EXERCISE REQUIREMENTS: The entries that follow include a run beginning at the line with "τ03 v₃ = v₀" and ending at the line with "-- § (23): swap v₂ ↔ v₃"; restate that run word for word and leave the rest out.

THE DATA:
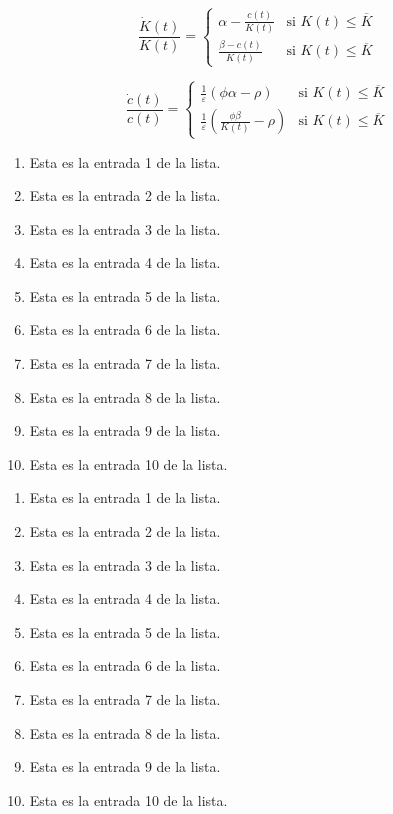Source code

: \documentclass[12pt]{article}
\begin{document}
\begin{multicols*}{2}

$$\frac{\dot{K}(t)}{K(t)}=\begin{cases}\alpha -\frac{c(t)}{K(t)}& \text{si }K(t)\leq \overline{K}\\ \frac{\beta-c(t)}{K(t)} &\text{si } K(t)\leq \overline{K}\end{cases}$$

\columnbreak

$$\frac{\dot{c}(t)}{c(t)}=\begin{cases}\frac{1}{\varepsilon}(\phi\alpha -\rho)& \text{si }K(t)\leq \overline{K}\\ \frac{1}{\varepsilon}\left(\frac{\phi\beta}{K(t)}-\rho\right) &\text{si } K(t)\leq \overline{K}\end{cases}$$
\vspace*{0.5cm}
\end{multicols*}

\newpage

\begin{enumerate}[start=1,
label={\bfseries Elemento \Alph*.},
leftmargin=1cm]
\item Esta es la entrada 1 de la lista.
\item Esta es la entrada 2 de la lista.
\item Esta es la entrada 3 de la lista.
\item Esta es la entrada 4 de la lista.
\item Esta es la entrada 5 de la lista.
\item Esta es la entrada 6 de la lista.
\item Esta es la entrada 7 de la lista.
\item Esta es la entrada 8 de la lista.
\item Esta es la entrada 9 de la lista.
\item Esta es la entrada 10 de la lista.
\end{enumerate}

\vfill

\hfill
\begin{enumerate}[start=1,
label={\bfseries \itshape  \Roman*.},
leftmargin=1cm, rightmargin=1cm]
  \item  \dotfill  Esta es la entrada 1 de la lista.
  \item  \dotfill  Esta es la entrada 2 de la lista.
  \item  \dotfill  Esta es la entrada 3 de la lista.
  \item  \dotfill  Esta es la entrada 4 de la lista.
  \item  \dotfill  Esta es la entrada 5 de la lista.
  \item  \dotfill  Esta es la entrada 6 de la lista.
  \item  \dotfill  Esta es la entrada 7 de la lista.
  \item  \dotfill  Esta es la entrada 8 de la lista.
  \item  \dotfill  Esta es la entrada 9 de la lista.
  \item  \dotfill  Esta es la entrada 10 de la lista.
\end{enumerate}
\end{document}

---

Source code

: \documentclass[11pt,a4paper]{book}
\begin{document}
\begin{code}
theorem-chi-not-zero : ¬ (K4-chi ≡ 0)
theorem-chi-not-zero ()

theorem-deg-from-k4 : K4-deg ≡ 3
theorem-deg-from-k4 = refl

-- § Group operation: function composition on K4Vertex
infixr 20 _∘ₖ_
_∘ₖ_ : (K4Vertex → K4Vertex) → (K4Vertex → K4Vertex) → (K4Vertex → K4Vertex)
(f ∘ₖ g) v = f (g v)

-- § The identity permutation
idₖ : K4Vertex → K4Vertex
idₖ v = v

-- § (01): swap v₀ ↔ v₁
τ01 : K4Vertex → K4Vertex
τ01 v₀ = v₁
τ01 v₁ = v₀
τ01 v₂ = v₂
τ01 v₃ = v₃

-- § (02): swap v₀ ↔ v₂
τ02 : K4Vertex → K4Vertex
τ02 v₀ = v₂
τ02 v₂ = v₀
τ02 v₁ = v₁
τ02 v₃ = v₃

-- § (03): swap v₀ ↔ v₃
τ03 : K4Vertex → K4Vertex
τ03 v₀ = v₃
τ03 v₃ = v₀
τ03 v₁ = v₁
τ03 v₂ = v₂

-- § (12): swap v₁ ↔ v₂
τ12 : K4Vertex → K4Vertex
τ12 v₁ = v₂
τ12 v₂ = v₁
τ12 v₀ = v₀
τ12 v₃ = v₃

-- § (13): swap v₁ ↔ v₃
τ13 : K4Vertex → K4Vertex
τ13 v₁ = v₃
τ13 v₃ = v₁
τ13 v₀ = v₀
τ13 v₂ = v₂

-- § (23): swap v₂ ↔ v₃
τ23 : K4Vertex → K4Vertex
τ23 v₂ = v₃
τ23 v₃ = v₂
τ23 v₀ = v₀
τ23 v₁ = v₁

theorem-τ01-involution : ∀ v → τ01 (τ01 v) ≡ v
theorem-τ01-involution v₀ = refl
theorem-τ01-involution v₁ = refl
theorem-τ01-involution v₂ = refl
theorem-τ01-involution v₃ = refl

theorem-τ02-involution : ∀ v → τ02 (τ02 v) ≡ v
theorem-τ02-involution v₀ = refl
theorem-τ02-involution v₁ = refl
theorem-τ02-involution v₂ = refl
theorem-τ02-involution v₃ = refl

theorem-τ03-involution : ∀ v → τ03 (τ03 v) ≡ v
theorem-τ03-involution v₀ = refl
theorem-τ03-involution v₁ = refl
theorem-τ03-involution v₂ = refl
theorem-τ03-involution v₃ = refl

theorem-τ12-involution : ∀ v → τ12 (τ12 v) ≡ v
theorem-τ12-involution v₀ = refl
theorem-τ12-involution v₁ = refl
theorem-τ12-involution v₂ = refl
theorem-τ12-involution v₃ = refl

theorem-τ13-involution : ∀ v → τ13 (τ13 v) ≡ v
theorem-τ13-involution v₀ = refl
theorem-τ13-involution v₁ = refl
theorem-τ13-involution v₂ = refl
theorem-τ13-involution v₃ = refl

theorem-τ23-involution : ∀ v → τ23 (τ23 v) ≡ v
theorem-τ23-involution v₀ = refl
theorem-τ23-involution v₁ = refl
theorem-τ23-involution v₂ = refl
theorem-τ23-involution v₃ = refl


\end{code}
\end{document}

ANSWER SPACE:
τ03 v₃ = v₀
τ03 v₁ = v₁
τ03 v₂ = v₂

-- § (12): swap v₁ ↔ v₂
τ12 : K4Vertex → K4Vertex
τ12 v₁ = v₂
τ12 v₂ = v₁
τ12 v₀ = v₀
τ12 v₃ = v₃

-- § (13): swap v₁ ↔ v₃
τ13 : K4Vertex → K4Vertex
τ13 v₁ = v₃
τ13 v₃ = v₁
τ13 v₀ = v₀
τ13 v₂ = v₂

-- § (23): swap v₂ ↔ v₃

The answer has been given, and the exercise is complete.